### What you have to do
Every line below that holds the string "pays" should be copied out.

### Data
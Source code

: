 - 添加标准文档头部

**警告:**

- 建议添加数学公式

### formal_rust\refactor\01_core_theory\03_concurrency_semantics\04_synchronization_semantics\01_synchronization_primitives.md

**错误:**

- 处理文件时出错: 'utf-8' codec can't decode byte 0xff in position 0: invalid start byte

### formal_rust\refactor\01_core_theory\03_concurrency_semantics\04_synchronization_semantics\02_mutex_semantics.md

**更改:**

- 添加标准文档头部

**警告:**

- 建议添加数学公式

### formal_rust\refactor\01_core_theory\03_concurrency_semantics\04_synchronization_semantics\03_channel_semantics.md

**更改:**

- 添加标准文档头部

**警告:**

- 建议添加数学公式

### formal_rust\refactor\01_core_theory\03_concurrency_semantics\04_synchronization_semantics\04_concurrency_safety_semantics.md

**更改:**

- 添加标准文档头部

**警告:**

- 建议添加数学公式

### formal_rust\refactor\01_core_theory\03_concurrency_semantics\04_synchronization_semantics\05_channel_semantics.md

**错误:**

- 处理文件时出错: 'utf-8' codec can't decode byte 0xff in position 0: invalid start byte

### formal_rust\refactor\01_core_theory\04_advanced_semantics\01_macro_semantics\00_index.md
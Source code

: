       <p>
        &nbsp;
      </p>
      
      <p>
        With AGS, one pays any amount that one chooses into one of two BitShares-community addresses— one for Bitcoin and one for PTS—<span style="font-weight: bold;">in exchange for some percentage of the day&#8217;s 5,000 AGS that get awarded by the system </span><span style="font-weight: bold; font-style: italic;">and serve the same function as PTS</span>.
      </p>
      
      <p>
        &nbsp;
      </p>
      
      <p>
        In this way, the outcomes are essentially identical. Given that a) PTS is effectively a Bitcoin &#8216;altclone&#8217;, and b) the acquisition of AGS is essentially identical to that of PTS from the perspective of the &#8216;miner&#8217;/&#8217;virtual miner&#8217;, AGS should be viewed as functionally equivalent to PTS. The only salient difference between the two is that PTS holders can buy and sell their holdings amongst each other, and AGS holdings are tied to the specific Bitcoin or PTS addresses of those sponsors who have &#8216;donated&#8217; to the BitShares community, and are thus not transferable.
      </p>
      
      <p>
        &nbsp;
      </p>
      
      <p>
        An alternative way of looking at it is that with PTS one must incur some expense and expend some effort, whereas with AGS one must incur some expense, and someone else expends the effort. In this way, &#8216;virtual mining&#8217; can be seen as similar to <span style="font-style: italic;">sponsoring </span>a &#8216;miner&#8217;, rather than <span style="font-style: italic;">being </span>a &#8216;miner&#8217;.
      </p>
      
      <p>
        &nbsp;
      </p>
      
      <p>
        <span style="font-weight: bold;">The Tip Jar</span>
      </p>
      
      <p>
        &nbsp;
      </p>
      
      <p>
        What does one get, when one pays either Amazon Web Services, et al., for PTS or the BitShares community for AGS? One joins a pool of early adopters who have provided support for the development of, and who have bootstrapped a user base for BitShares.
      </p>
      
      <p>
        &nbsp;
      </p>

### Exercise answer
        With AGS, one pays any amount that one chooses into one of two BitShares-community addresses— one for Bitcoin and one for PTS—<span style="font-weight: bold;">in exchange for some percentage of the day&#8217;s 5,000 AGS that get awarded by the system </span><span style="font-weight: bold; font-style: italic;">and serve the same function as PTS</span>.
        What does one get, when one pays either Amazon Web Services, et al., for PTS or the BitShares community for AGS? One joins a pool of early adopters who have provided support for the development of, and who have bootstrapped a user base for BitShares.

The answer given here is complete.